Plain-text document sources

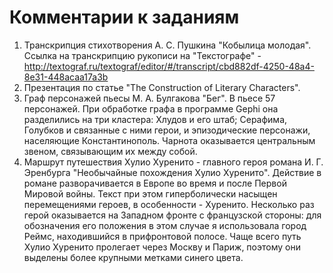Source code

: # **Комментарии к заданиям**   
1. Транскрипция стихотворения А. С. Пушкина "Кобылица молодая". Ссылка на транскрипцию рукописи на "Текстографе" - http://textograf.ru/textograf/editor/#/transcript/cbd882df-4250-48a4-8e31-448acaa17a3b
2. Презентация по статье "The Construction of Literary Characters".
3. Граф персонажей пьесы М. А. Булгакова "Бег". В пьесе 57 персонажей. При обработке графа в программе Gephi она разделились на три кластера: Хлудов и его штаб; Серафима, Голубков и связанные с ними герои, и эпизодические персонажи, населяющие Константинополь. Чарнота оказывается центральным звеном, связывающим их между собой.
4. Маршрут путешествия Хулио Хуренито - главного героя романа И. Г. Эренбурга "Необычайные похождения Хулио Хуренито". Действие в романе разворачивается в Европе во время и после Первой Мировой войны. Текст при этом гиперболически насыщен перемещениями героев, в особенности - Хуренито. Несколько раз герой оказывается на Западном фронте с французской стороны: для обозначения его положения в этом случае я использовала город Реймс, находившийся в прифронтовой полосе. Чаще всего путь Хулио Хуренито пролегает через Москву и Париж, поэтому они выделены более крупными метками синего цвета.     
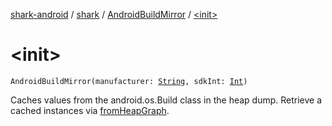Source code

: [shark-android](../../index.md) / [shark](../index.md) / [AndroidBuildMirror](index.md) / [&lt;init&gt;](./-init-.md)

# &lt;init&gt;

`AndroidBuildMirror(manufacturer: `[`String`](https://kotlinlang.org/api/latest/jvm/stdlib/kotlin/-string/index.html)`, sdkInt: `[`Int`](https://kotlinlang.org/api/latest/jvm/stdlib/kotlin/-int/index.html)`)`

Caches values from the android.os.Build class in the heap dump.
Retrieve a cached instances via [fromHeapGraph](from-heap-graph.md).

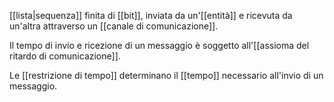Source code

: [[lista|sequenza]] finita di [[bit]], inviata da un'[[entità]] e ricevuta da un'altra attraverso un [[canale di comunicazione]].

Il tempo di invio e ricezione di un messaggio è soggetto all'[[assioma del ritardo di comunicazione]].

Le [[restrizione di tempo]] determinano il [[tempo]] necessario all'invio di un messaggio.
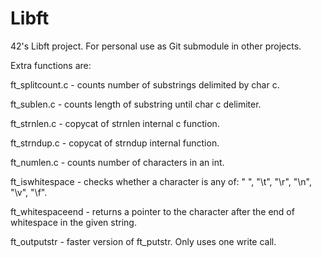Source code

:# Libft
42's Libft project. For personal use as Git submodule in other projects.

Extra functions are:

ft_splitcount.c - counts number of substrings delimited by char c.

ft_sublen.c - counts length of substring until char c delimiter.

ft_strnlen.c - copycat of strnlen internal c function.

ft_strndup.c - copycat of strndup internal function.

ft_numlen.c - counts number of characters in an int.

ft_iswhitespace - checks whether a character is any of: " ", "\t", "\r", "\n", "\v", "\f".

ft_whitespaceend - returns a pointer to the character after the end of whitespace in the given string.

ft_outputstr - faster version of ft_putstr. Only uses one write call.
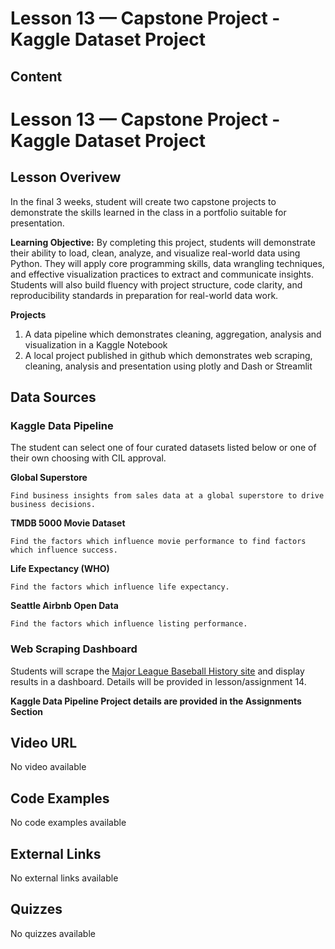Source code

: # Lesson 13 — Capstone Project - Kaggle Dataset Project

## Content

# Lesson 13 — Capstone Project - Kaggle Dataset Project

## Lesson Overivew
In the final 3 weeks, student will create two capstone projects to demonstrate the skills learned in the class in a portfolio suitable for presentation.

**Learning Objective:** 
By completing this project, students will demonstrate their ability to load, clean, analyze, and visualize real-world data using Python. They will apply core programming skills, data wrangling techniques, and effective visualization practices to extract and communicate insights. Students will also build fluency with project structure, code clarity, and reproducibility standards in preparation for real-world data work.

**Projects**
1. A data pipeline which demonstrates cleaning, aggregation, analysis and visualization in a Kaggle Notebook
2. A local project published in github which demonstrates web scraping, cleaning, analysis and presentation using plotly and Dash or Streamlit

## Data Sources

### Kaggle Data Pipeline

  The student can select one of four curated datasets listed below or one of their own choosing with CIL approval.

  **Global Superstore**

    Find business insights from sales data at a global superstore to drive business decisions.

  **TMDB 5000 Movie Dataset**

    Find the factors which influence movie performance to find factors which influence success.

  **Life Expectancy (WHO)**

    Find the factors which influence life expectancy.

  **Seattle Airbnb Open Data**

    Find the factors which influence listing performance.


### Web Scraping Dashboard

Students will scrape the [Major League Baseball History site](https://www.baseball-almanac.com/yearmenu.shtml) and display results in a dashboard.  Details will be provided in lesson/assignment 14.

**Kaggle Data Pipeline Project details are provided in the Assignments Section**


## Video URL

No video available

## Code Examples

No code examples available

## External Links

No external links available

## Quizzes

No quizzes available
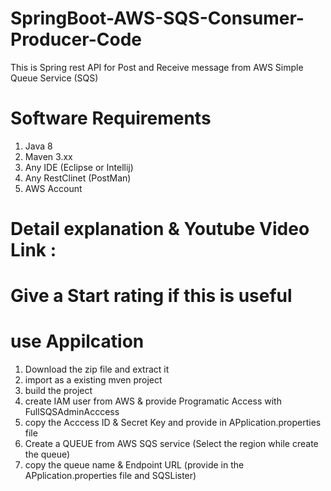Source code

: # SpringBoot-AWS-SQS-Consumer-Producer-Code
This is Spring rest API for Post and Receive message from AWS Simple Queue Service (SQS)  

# Software Requirements 
  1. Java 8
  2. Maven 3.xx
  3. Any IDE (Eclipse or Intellij)
  4. Any RestClinet (PostMan)
  5. AWS Account
# Detail explanation & Youtube Video Link :

# Give a Start rating if this is useful

# use Appilcation
1. Download the zip file and extract it
2. import as a existing mven project
3. build the project
4. create IAM user from AWS & provide Programatic Access with FullSQSAdminAcccess
5. copy the Acccess ID & Secret Key and provide in APplication.properties file
6. Create a QUEUE from AWS SQS service (Select the region while create the queue)
7. copy the queue name & Endpoint URL (provide in the APplication.properties file and SQSLister)
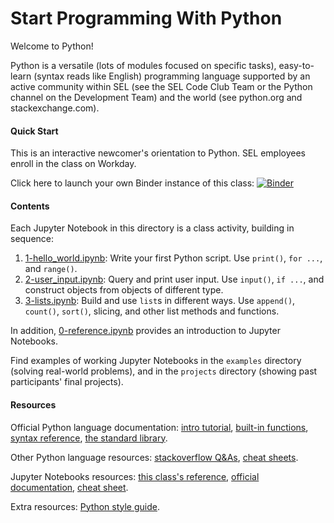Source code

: # Start Programming With Python

Welcome to Python!

Python is a versatile (lots of modules focused on specific tasks),
easy-to-learn (syntax reads like English) programming language supported by
an active community within SEL (see the SEL Code Club Team or the Python channel
on the Development Team) and the world (see python.org and stackexchange.com).

#### Quick Start
This is an interactive newcomer's orientation to Python. SEL employees enroll
in the class on Workday.

Click here to launch your own Binder instance of this class:
[![Binder](https://mybinder.org/badge_logo.svg)](https://mybinder.org/v2/gh/Schweitzer-Engineering-Laboratories/programming-classes/main?filepath=StartProgrammingPython)

#### Contents
Each Jupyter Notebook in this directory is a class activity, building in
sequence:

1. [1-hello_world.ipynb](1-hello_world.ipynb):
   Write your first Python script. Use `print()`, `for ...`, and `range()`.
2. [2-user_input.ipynb](2-user_input.ipynb):
   Query and print user input. Use `input()`, `if ...`,
   and construct objects from objects of different type.
3. [3-lists.ipynb](3-lists.ipynb):
   Build and use `list`s in different ways. Use `append()`,
   `count()`, `sort()`, slicing, and other list methods and functions.

In addition, [0-reference.ipynb](0-reference.ipynb) provides an introduction to
Jupyter Notebooks.

Find examples of working Jupyter Notebooks in the `examples` directory
(solving real-world problems), and in the `projects` directory (showing past
participants' final projects).

#### Resources
Official Python language documentation:
[intro tutorial](https://docs.python.org/3/tutorial/index.html),
[built-in functions](https://docs.python.org/3/library/functions.html),
[syntax reference](https://docs.python.org/3/reference/index.html),
[the standard library](https://docs.python.org/3/library/).

Other Python language resources:
[stackoverflow Q&As](https://stackoverflow.com/questions/tagged/python-3.x),
[cheat sheets](https://ehmatthes.github.io/pcc/cheatsheets/README.html).

Jupyter Notebooks resources:
[this class's reference](0-reference.ipynb),
[official documentation](https://jupyter-notebook.readthedocs.io/en/stable/),
[cheat sheet](https://medium.com/edureka/jupyter-notebook-cheat-sheet-88f60d1aca7).

Extra resources:
[Python style guide](https://www.python.org/dev/peps/pep-0008/).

* **About this exercise**: Your output should be the records above, duplicated exactly and picture-free.

* **Response below**:
Source code

: # **Комментарии к заданиям**   
1. Транскрипция стихотворения А. С. Пушкина "Кобылица молодая". Ссылка на транскрипцию рукописи на "Текстографе" - http://textograf.ru/textograf/editor/#/transcript/cbd882df-4250-48a4-8e31-448acaa17a3b
2. Презентация по статье "The Construction of Literary Characters".
3. Граф персонажей пьесы М. А. Булгакова "Бег". В пьесе 57 персонажей. При обработке графа в программе Gephi она разделились на три кластера: Хлудов и его штаб; Серафима, Голубков и связанные с ними герои, и эпизодические персонажи, населяющие Константинополь. Чарнота оказывается центральным звеном, связывающим их между собой.
4. Маршрут путешествия Хулио Хуренито - главного героя романа И. Г. Эренбурга "Необычайные похождения Хулио Хуренито". Действие в романе разворачивается в Европе во время и после Первой Мировой войны. Текст при этом гиперболически насыщен перемещениями героев, в особенности - Хуренито. Несколько раз герой оказывается на Западном фронте с французской стороны: для обозначения его положения в этом случае я использовала город Реймс, находившийся в прифронтовой полосе. Чаще всего путь Хулио Хуренито пролегает через Москву и Париж, поэтому они выделены более крупными метками синего цвета.     
Source code

: [shark-android](../../index.md) / [shark](../index.md) / [AndroidBuildMirror](index.md) / [&lt;init&gt;](./-init-.md)

# &lt;init&gt;

`AndroidBuildMirror(manufacturer: `[`String`](https://kotlinlang.org/api/latest/jvm/stdlib/kotlin/-string/index.html)`, sdkInt: `[`Int`](https://kotlinlang.org/api/latest/jvm/stdlib/kotlin/-int/index.html)`)`

Caches values from the android.os.Build class in the heap dump.
Retrieve a cached instances via [fromHeapGraph](from-heap-graph.md).

Source code

: [[lista|sequenza]] finita di [[bit]], inviata da un'[[entità]] e ricevuta da un'altra attraverso un [[canale di comunicazione]].

Il tempo di invio e ricezione di un messaggio è soggetto all'[[assioma del ritardo di comunicazione]].

Le [[restrizione di tempo]] determinano il [[tempo]] necessario all'invio di un messaggio.
Source code

:# Libft
42's Libft project. For personal use as Git submodule in other projects.

Extra functions are:

ft_splitcount.c - counts number of substrings delimited by char c.

ft_sublen.c - counts length of substring until char c delimiter.

ft_strnlen.c - copycat of strnlen internal c function.

ft_strndup.c - copycat of strndup internal function.

ft_numlen.c - counts number of characters in an int.

ft_iswhitespace - checks whether a character is any of: " ", "\t", "\r", "\n", "\v", "\f".

ft_whitespaceend - returns a pointer to the character after the end of whitespace in the given string.

ft_outputstr - faster version of ft_putstr. Only uses one write call.
Source code

: # Lesson 13 — Capstone Project - Kaggle Dataset Project

## Content

# Lesson 13 — Capstone Project - Kaggle Dataset Project

## Lesson Overivew
In the final 3 weeks, student will create two capstone projects to demonstrate the skills learned in the class in a portfolio suitable for presentation.

**Learning Objective:** 
By completing this project, students will demonstrate their ability to load, clean, analyze, and visualize real-world data using Python. They will apply core programming skills, data wrangling techniques, and effective visualization practices to extract and communicate insights. Students will also build fluency with project structure, code clarity, and reproducibility standards in preparation for real-world data work.

**Projects**
1. A data pipeline which demonstrates cleaning, aggregation, analysis and visualization in a Kaggle Notebook
2. A local project published in github which demonstrates web scraping, cleaning, analysis and presentation using plotly and Dash or Streamlit

## Data Sources

### Kaggle Data Pipeline

  The student can select one of four curated datasets listed below or one of their own choosing with CIL approval.

  **Global Superstore**

    Find business insights from sales data at a global superstore to drive business decisions.

  **TMDB 5000 Movie Dataset**

    Find the factors which influence movie performance to find factors which influence success.

  **Life Expectancy (WHO)**

    Find the factors which influence life expectancy.

  **Seattle Airbnb Open Data**

    Find the factors which influence listing performance.


### Web Scraping Dashboard

Students will scrape the [Major League Baseball History site](https://www.baseball-almanac.com/yearmenu.shtml) and display results in a dashboard.  Details will be provided in lesson/assignment 14.

**Kaggle Data Pipeline Project details are provided in the Assignments Section**


## Video URL

No video available

## Code Examples

No code examples available

## External Links

No external links available

## Quizzes

No quizzes available
Source code

: # SpringBoot-AWS-SQS-Consumer-Producer-Code
This is Spring rest API for Post and Receive message from AWS Simple Queue Service (SQS)  

# Software Requirements 
  1. Java 8
  2. Maven 3.xx
  3. Any IDE (Eclipse or Intellij)
  4. Any RestClinet (PostMan)
  5. AWS Account
# Detail explanation & Youtube Video Link :

# Give a Start rating if this is useful

# use Appilcation
1. Download the zip file and extract it
2. import as a existing mven project
3. build the project
4. create IAM user from AWS & provide Programatic Access with FullSQSAdminAcccess
5. copy the Acccess ID & Secret Key and provide in APplication.properties file
6. Create a QUEUE from AWS SQS service (Select the region while create the queue)
7. copy the queue name & Endpoint URL (provide in the APplication.properties file and SQSLister)
Source code

: # Start Programming With Python

Welcome to Python!

Python is a versatile (lots of modules focused on specific tasks),
easy-to-learn (syntax reads like English) programming language supported by
an active community within SEL (see the SEL Code Club Team or the Python channel
on the Development Team) and the world (see python.org and stackexchange.com).

#### Quick Start
This is an interactive newcomer's orientation to Python. SEL employees enroll
in the class on Workday.

Click here to launch your own Binder instance of this class:
[![Binder](https://mybinder.org/badge_logo.svg)](https://mybinder.org/v2/gh/Schweitzer-Engineering-Laboratories/programming-classes/main?filepath=StartProgrammingPython)

#### Contents
Each Jupyter Notebook in this directory is a class activity, building in
sequence:

1. [1-hello_world.ipynb](1-hello_world.ipynb):
   Write your first Python script. Use `print()`, `for ...`, and `range()`.
2. [2-user_input.ipynb](2-user_input.ipynb):
   Query and print user input. Use `input()`, `if ...`,
   and construct objects from objects of different type.
3. [3-lists.ipynb](3-lists.ipynb):
   Build and use `list`s in different ways. Use `append()`,
   `count()`, `sort()`, slicing, and other list methods and functions.

In addition, [0-reference.ipynb](0-reference.ipynb) provides an introduction to
Jupyter Notebooks.

Find examples of working Jupyter Notebooks in the `examples` directory
(solving real-world problems), and in the `projects` directory (showing past
participants' final projects).

#### Resources
Official Python language documentation:
[intro tutorial](https://docs.python.org/3/tutorial/index.html),
[built-in functions](https://docs.python.org/3/library/functions.html),
[syntax reference](https://docs.python.org/3/reference/index.html),
[the standard library](https://docs.python.org/3/library/).

Other Python language resources:
[stackoverflow Q&As](https://stackoverflow.com/questions/tagged/python-3.x),
[cheat sheets](https://ehmatthes.github.io/pcc/cheatsheets/README.html).

Jupyter Notebooks resources:
[this class's reference](0-reference.ipynb),
[official documentation](https://jupyter-notebook.readthedocs.io/en/stable/),
[cheat sheet](https://medium.com/edureka/jupyter-notebook-cheat-sheet-88f60d1aca7).

Extra resources:
[Python style guide](https://www.python.org/dev/peps/pep-0008/).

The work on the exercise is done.